When I set out to start a website, blog, and podcast about politics and spirituality, never could I have guessed I would launch the website and blog during an impeachment inquiry. If we are to discuss politics here, it would be ridiculous and wrong to avoid a conversation about the most politically volatile events in the last 30+ years.

I hope you’ll join in the discussion, and reflect on it in your faith communities. Here are a few things I believe we should keep in mind as the process unfolds. It’s not an exhaustive list, and I’m certain I’ll add more ideas in the future. Maybe some of those ideas will come from you.

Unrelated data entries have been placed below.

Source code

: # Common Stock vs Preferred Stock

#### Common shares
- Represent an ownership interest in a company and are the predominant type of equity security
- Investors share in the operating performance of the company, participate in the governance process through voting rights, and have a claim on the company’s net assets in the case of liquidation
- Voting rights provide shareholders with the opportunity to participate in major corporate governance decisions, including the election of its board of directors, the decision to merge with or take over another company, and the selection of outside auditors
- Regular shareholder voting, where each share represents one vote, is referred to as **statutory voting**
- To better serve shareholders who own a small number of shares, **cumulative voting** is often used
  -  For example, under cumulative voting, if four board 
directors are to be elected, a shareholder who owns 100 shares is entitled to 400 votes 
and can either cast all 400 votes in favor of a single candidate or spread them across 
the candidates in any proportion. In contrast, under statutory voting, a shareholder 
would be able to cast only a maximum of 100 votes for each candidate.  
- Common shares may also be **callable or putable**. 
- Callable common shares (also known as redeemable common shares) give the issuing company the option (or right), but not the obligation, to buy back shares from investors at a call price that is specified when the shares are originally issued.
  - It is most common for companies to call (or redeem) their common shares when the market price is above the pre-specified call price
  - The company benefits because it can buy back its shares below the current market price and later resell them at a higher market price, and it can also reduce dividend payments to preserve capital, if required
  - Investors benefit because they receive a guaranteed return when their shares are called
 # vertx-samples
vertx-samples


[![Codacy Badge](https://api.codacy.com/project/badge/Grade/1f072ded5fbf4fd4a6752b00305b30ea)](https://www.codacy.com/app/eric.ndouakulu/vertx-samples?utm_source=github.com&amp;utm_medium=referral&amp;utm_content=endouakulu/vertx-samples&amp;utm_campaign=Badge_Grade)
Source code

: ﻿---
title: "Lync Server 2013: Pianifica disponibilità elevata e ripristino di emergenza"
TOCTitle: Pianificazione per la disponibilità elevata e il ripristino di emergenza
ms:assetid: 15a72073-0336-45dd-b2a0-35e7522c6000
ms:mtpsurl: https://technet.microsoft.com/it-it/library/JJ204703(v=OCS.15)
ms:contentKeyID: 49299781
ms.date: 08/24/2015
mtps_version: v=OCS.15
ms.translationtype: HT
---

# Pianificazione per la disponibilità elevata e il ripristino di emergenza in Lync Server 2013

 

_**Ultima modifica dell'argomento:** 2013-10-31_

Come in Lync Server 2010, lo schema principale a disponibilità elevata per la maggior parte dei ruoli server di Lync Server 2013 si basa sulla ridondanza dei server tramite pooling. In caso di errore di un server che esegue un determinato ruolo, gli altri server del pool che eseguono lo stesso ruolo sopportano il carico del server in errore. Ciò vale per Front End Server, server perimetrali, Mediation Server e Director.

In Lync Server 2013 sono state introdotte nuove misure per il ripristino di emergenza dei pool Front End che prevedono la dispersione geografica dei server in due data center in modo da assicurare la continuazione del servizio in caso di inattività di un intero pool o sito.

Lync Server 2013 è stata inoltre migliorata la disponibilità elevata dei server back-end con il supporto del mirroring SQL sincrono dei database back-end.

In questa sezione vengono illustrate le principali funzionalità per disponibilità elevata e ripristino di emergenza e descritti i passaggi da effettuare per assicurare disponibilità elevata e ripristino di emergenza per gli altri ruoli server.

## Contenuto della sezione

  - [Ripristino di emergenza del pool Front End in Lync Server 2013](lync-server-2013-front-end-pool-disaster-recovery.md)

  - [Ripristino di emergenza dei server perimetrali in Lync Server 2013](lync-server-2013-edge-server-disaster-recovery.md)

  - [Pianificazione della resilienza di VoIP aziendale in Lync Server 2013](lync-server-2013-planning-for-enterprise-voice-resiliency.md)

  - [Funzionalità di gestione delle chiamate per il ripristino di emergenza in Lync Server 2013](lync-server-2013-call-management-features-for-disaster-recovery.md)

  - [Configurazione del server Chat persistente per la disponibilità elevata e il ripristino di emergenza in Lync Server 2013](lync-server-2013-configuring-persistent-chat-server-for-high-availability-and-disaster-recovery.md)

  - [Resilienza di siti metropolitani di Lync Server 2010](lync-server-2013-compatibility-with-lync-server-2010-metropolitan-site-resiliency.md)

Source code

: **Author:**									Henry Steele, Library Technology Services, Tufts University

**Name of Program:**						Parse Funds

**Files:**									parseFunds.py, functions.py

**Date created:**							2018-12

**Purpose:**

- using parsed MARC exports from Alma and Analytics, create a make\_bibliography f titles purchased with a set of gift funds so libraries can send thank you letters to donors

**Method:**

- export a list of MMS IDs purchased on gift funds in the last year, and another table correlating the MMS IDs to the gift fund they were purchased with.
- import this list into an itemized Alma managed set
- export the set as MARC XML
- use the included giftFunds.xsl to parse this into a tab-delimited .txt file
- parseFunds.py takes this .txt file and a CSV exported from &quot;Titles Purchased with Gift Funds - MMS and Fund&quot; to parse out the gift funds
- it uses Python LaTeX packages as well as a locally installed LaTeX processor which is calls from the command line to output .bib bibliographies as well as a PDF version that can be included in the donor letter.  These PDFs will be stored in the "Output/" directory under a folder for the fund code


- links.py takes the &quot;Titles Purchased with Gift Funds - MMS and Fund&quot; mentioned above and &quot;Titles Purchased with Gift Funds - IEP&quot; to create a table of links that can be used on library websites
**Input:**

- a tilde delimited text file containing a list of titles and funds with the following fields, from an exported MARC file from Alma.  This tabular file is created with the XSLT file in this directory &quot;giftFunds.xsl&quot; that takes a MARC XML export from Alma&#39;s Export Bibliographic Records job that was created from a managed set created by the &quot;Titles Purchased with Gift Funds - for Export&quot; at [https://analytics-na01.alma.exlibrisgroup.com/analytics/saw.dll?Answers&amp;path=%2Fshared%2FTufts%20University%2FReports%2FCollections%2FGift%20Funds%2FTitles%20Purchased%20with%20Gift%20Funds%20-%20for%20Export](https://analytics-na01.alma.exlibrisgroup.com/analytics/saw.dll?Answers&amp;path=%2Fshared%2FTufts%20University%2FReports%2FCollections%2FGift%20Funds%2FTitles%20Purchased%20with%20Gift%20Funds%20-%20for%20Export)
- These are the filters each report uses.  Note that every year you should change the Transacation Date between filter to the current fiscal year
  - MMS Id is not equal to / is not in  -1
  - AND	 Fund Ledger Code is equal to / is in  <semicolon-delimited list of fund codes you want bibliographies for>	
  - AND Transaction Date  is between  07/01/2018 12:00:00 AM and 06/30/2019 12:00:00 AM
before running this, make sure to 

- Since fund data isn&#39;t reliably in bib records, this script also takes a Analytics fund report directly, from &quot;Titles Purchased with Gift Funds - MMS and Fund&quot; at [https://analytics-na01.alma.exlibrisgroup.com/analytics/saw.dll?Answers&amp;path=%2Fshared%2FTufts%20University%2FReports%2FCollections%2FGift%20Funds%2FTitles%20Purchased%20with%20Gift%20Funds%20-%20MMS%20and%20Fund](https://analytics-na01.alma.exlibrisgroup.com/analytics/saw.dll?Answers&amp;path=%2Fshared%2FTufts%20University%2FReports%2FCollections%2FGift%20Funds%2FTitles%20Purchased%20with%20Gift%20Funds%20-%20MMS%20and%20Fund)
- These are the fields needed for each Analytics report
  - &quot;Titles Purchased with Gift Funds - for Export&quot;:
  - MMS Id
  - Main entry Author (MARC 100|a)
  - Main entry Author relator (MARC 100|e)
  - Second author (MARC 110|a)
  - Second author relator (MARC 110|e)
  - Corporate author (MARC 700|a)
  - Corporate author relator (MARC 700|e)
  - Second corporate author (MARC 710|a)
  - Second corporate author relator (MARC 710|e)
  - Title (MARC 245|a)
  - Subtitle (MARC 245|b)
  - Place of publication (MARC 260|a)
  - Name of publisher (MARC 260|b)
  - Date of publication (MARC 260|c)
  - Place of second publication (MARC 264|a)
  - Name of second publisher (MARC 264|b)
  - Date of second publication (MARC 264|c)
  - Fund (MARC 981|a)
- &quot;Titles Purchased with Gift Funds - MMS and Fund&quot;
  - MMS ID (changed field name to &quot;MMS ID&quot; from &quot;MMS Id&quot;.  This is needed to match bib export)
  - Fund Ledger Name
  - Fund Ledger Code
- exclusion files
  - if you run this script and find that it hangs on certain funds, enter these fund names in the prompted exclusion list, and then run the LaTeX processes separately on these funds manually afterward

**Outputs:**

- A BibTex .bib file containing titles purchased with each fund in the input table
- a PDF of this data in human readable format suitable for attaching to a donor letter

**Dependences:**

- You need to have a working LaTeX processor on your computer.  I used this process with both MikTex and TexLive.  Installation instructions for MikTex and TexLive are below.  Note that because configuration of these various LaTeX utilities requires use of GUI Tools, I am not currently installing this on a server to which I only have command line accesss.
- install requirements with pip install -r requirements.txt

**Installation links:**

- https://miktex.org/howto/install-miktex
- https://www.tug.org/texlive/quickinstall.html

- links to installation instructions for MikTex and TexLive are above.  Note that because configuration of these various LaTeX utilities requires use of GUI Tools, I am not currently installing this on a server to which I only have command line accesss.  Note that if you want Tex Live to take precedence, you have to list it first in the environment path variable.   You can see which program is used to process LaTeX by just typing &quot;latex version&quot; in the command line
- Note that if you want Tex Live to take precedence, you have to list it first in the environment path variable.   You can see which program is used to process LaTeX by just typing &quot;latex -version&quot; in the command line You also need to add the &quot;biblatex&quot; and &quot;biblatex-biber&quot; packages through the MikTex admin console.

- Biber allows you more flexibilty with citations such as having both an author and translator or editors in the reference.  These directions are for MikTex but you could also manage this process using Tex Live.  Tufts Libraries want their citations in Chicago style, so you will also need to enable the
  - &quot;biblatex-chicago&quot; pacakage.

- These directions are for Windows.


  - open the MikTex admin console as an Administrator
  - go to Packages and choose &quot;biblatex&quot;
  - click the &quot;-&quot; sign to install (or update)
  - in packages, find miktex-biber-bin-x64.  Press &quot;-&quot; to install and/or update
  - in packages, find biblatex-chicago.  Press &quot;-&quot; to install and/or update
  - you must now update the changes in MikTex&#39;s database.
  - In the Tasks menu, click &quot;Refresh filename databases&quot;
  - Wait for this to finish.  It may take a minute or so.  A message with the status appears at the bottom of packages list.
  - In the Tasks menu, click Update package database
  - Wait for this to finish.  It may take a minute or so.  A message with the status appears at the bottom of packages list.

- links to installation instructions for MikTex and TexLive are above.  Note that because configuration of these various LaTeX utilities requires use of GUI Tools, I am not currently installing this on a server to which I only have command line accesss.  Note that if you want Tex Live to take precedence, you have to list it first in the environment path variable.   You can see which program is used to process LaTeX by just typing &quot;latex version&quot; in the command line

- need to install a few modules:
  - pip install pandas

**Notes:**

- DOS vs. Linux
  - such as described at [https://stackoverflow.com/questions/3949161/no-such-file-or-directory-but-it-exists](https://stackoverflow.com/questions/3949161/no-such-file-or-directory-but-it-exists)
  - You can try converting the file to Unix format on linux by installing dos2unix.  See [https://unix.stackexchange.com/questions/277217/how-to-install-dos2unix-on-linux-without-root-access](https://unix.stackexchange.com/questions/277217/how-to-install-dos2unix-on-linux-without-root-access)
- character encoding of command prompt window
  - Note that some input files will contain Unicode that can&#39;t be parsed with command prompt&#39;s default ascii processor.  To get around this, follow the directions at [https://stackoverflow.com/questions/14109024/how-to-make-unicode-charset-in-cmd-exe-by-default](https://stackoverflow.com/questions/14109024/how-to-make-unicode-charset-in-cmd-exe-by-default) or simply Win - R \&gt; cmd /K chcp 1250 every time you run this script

  1. Look for the truth. Everyone is claiming to speak the truth, and often the truth of one speaker is the exact opposite of the truth given by a different speaker. This isn’t new, of course, but in a social media age where the label “fake news” is thrown about many times a day, and where bald-faced lies are sometimes recounted as if they were truth, discernment takes a little more work. How do we look for the truth? As a starter we turn to trusted news sources. Even there, it’s our responsibility to read, watch, and to listen with a critical eye. Any source that is perfectly aligned with a party or particular politician should be highly suspect. That doesn’t mean that even those sources can’t speak truth; we just have to stop being lazy about receiving everything as truth, and about being uncritical. And we must call out leaders who attempt to shut down the truth, or who repeat lies. In the midst of untruth, we recommit ourselves to speaking truth, in love.
  2. Skip the glee. This one is particularly difficult for me. I have to admit that I find some degree of satisfaction when a policy or person with whom I profoundly disagree and who is, in my opinion, deeply flawed is finally expected to answer for misdeeds, lies, and harm done to others or to our political system. I am striving to limit my public responses to ones that are measured, as kind as possible, reasonable, and spiritual. I’m working on making my private conversations equally even, but that is a work in progress, and a determination I have to renew daily. We must all remember that every actor in this crazy current national narrative is a real person even if that person has done really bad things. That humanity is an essential part of our reaction. When we lessen the humanity of another person, we also lessen our own.
  3. Use our power. Together we have far more power than any one of us has alone. Not only should we be exercising our religious and spiritual power with meditation and prayer, we also must exercise our political power. Without the power of the people and the ballot box, those who represent us lose influence. Now is exactly the time to call and write our elected representatives. Again, this is something I find hard to do because my senators and my district’s representative are all wildly interested in retaining and improving their positions of power by supporting the current administration and all its policies. However, that should not keep me from making sure they know what I believe about current events. As a matter of fact, this is precisely the time when I should be speaking out the most – remembering, though, all that I wrote above in my first two points.
  4. Never forget those who are suffering most. When a horrendous decision withdraws our troops and support from the border between Syria and Turkey, we remember the Kurds who are caught in the middle. When policies separate families, or when the President requests cost estimates regarding moats filled with alligators and snakes, we remember the immigrant and the refugee. When officials enact guidelines that favor one race, we remember the non-white citizens and residents. When economic strategy values only the wealthy, we remember the poor. And when we remember, we act.

What happens next in the current administration is very much a question mark. So we listen and pay attention with open hearts, minds, and spirits. Let us not abandon who we are in the face of a crisis of leadership.

Let us hold on to the people and things that give us life even as we watch and wait and hope for a good outcome and a better future.